◆ What this task involves: Each entry below should be given again exactly; the pictures stay out.

********

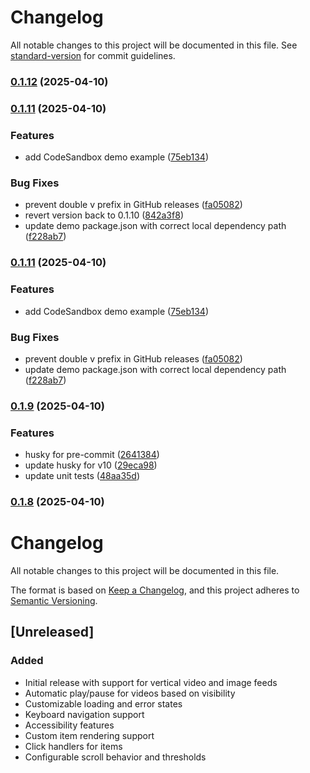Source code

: # Changelog

All notable changes to this project will be documented in this file. See [standard-version](https://github.com/conventional-changelog/standard-version) for commit guidelines.

### [0.1.12](https://github.com/reinaldosimoes/react-vertical-feed/compare/v0.1.11...v0.1.12) (2025-04-10)

### [0.1.11](https://github.com/reinaldosimoes/react-vertical-feed/compare/v0.1.9...v0.1.11) (2025-04-10)


### Features

* add CodeSandbox demo example ([75eb134](https://github.com/reinaldosimoes/react-vertical-feed/commit/75eb134d34955605dadf5458a551746b81639cba))


### Bug Fixes

* prevent double v prefix in GitHub releases ([fa05082](https://github.com/reinaldosimoes/react-vertical-feed/commit/fa05082c6e6489e4e32a7dacff13204e4905c10f))
* revert version back to 0.1.10 ([842a3f8](https://github.com/reinaldosimoes/react-vertical-feed/commit/842a3f8ed39c2c63ab367b9076d0bdab3c3e049d))
* update demo package.json with correct local dependency path ([f228ab7](https://github.com/reinaldosimoes/react-vertical-feed/commit/f228ab7348368e3e6fe06008177e244f450fede6))

### [0.1.11](https://github.com/reinaldosimoes/react-vertical-feed/compare/v0.1.9...v0.1.11) (2025-04-10)


### Features

* add CodeSandbox demo example ([75eb134](https://github.com/reinaldosimoes/react-vertical-feed/commit/75eb134d34955605dadf5458a551746b81639cba))


### Bug Fixes

* prevent double v prefix in GitHub releases ([fa05082](https://github.com/reinaldosimoes/react-vertical-feed/commit/fa05082c6e6489e4e32a7dacff13204e4905c10f))
* update demo package.json with correct local dependency path ([f228ab7](https://github.com/reinaldosimoes/react-vertical-feed/commit/f228ab7348368e3e6fe06008177e244f450fede6))

### [0.1.9](https://github.com/reinaldosimoes/react-vertical-feed/compare/v0.1.8...v0.1.9) (2025-04-10)


### Features

* husky for pre-commit ([2641384](https://github.com/reinaldosimoes/react-vertical-feed/commit/2641384b2d98a176f6763def5f69a5b9b83a9ec4))
* update husky for v10 ([29eca98](https://github.com/reinaldosimoes/react-vertical-feed/commit/29eca98f00629f28958b3fa94551b4cb6f856048))
* update unit tests ([48aa35d](https://github.com/reinaldosimoes/react-vertical-feed/commit/48aa35d2dfc8b3e92c85b6c19baa9e83719ae6fa))

### [0.1.8](https://github.com/reinaldosimoes/react-vertical-feed/compare/v0.1.2...v0.1.8) (2025-04-10)

# Changelog

All notable changes to this project will be documented in this file.

The format is based on [Keep a Changelog](https://keepachangelog.com/en/1.0.0/),
and this project adheres to [Semantic Versioning](https://semver.org/spec/v2.0.0.html).

## [Unreleased]

### Added

- Initial release with support for vertical video and image feeds
- Automatic play/pause for videos based on visibility
- Customizable loading and error states
- Keyboard navigation support
- Accessibility features
- Custom item rendering support
- Click handlers for items
- Configurable scroll behavior and thresholds
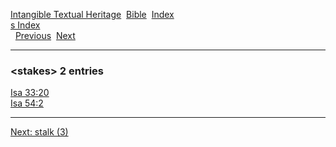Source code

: [Intangible Textual Heritage](../../index)  [Bible](../index) 
[Index](index)   
[s Index](_s_)  
  [Previous](c10859)  [Next](c10861) 

------------------------------------------------------------------------

### &lt;stakes&gt; 2 entries

[Isa 33:20](../kjv/isa033.htm#020)  
[Isa 54:2](../kjv/isa054.htm#002)  

------------------------------------------------------------------------

[Next: stalk (3)](c10861)
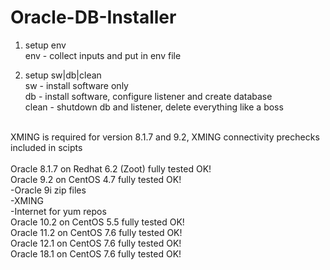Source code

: # Oracle-DB-Installer

1. setup env <br />
env - collect inputs and put in env file<br />

2. setup sw|db|clean<br />
sw - install software only<br />
db - install software, configure listener and create database<br />
clean - shutdown db and listener, delete everything like a boss<br />
<br />
XMING is required for version 8.1.7 and 9.2, XMING connectivity prechecks included in scipts<br />
<br />
Oracle 8.1.7 on Redhat 6.2 (Zoot) fully tested OK!<br />
Oracle   9.2 on CentOS 4.7 fully tested OK!<br />
-Oracle 9i zip files<br />
-XMING<br />
-Internet for yum repos<br />
Oracle  10.2 on CentOS 5.5 fully tested OK!<br />
Oracle  11.2 on CentOS 7.6 fully tested OK!<br />
Oracle  12.1 on CentOS 7.6 fully tested OK!<br />
Oracle  18.1 on CentOS 7.6 fully tested OK!<br />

********

◆ Solution for this task:
Source code

: # Changelog

All notable changes to this project will be documented in this file. See [standard-version](https://github.com/conventional-changelog/standard-version) for commit guidelines.

### [0.1.12](https://github.com/reinaldosimoes/react-vertical-feed/compare/v0.1.11...v0.1.12) (2025-04-10)

### [0.1.11](https://github.com/reinaldosimoes/react-vertical-feed/compare/v0.1.9...v0.1.11) (2025-04-10)


### Features

* add CodeSandbox demo example ([75eb134](https://github.com/reinaldosimoes/react-vertical-feed/commit/75eb134d34955605dadf5458a551746b81639cba))


### Bug Fixes

* prevent double v prefix in GitHub releases ([fa05082](https://github.com/reinaldosimoes/react-vertical-feed/commit/fa05082c6e6489e4e32a7dacff13204e4905c10f))
* revert version back to 0.1.10 ([842a3f8](https://github.com/reinaldosimoes/react-vertical-feed/commit/842a3f8ed39c2c63ab367b9076d0bdab3c3e049d))
* update demo package.json with correct local dependency path ([f228ab7](https://github.com/reinaldosimoes/react-vertical-feed/commit/f228ab7348368e3e6fe06008177e244f450fede6))

### [0.1.11](https://github.com/reinaldosimoes/react-vertical-feed/compare/v0.1.9...v0.1.11) (2025-04-10)


### Features

* add CodeSandbox demo example ([75eb134](https://github.com/reinaldosimoes/react-vertical-feed/commit/75eb134d34955605dadf5458a551746b81639cba))


### Bug Fixes

* prevent double v prefix in GitHub releases ([fa05082](https://github.com/reinaldosimoes/react-vertical-feed/commit/fa05082c6e6489e4e32a7dacff13204e4905c10f))
* update demo package.json with correct local dependency path ([f228ab7](https://github.com/reinaldosimoes/react-vertical-feed/commit/f228ab7348368e3e6fe06008177e244f450fede6))

### [0.1.9](https://github.com/reinaldosimoes/react-vertical-feed/compare/v0.1.8...v0.1.9) (2025-04-10)


### Features

* husky for pre-commit ([2641384](https://github.com/reinaldosimoes/react-vertical-feed/commit/2641384b2d98a176f6763def5f69a5b9b83a9ec4))
* update husky for v10 ([29eca98](https://github.com/reinaldosimoes/react-vertical-feed/commit/29eca98f00629f28958b3fa94551b4cb6f856048))
* update unit tests ([48aa35d](https://github.com/reinaldosimoes/react-vertical-feed/commit/48aa35d2dfc8b3e92c85b6c19baa9e83719ae6fa))

### [0.1.8](https://github.com/reinaldosimoes/react-vertical-feed/compare/v0.1.2...v0.1.8) (2025-04-10)

# Changelog

All notable changes to this project will be documented in this file.

The format is based on [Keep a Changelog](https://keepachangelog.com/en/1.0.0/),
and this project adheres to [Semantic Versioning](https://semver.org/spec/v2.0.0.html).

## [Unreleased]

### Added

- Initial release with support for vertical video and image feeds
- Automatic play/pause for videos based on visibility
- Customizable loading and error states
- Keyboard navigation support
- Accessibility features
- Custom item rendering support
- Click handlers for items
- Configurable scroll behavior and thresholds
Source code

: [Intangible Textual Heritage](../../index)  [Bible](../index) 
[Index](index)   
[s Index](_s_)  
  [Previous](c10859)  [Next](c10861) 

------------------------------------------------------------------------

### &lt;stakes&gt; 2 entries

[Isa 33:20](../kjv/isa033.htm#020)  
[Isa 54:2](../kjv/isa054.htm#002)  

------------------------------------------------------------------------

[Next: stalk (3)](c10861)
Source code

: # Oracle-DB-Installer

1. setup env <br />
env - collect inputs and put in env file<br />

2. setup sw|db|clean<br />
sw - install software only<br />
db - install software, configure listener and create database<br />
clean - shutdown db and listener, delete everything like a boss<br />
<br />
XMING is required for version 8.1.7 and 9.2, XMING connectivity prechecks included in scipts<br />
<br />
Oracle 8.1.7 on Redhat 6.2 (Zoot) fully tested OK!<br />
Oracle   9.2 on CentOS 4.7 fully tested OK!<br />
-Oracle 9i zip files<br />
-XMING<br />
-Internet for yum repos<br />
Oracle  10.2 on CentOS 5.5 fully tested OK!<br />
Oracle  11.2 on CentOS 7.6 fully tested OK!<br />
Oracle  12.1 on CentOS 7.6 fully tested OK!<br />
Oracle  18.1 on CentOS 7.6 fully tested OK!<br />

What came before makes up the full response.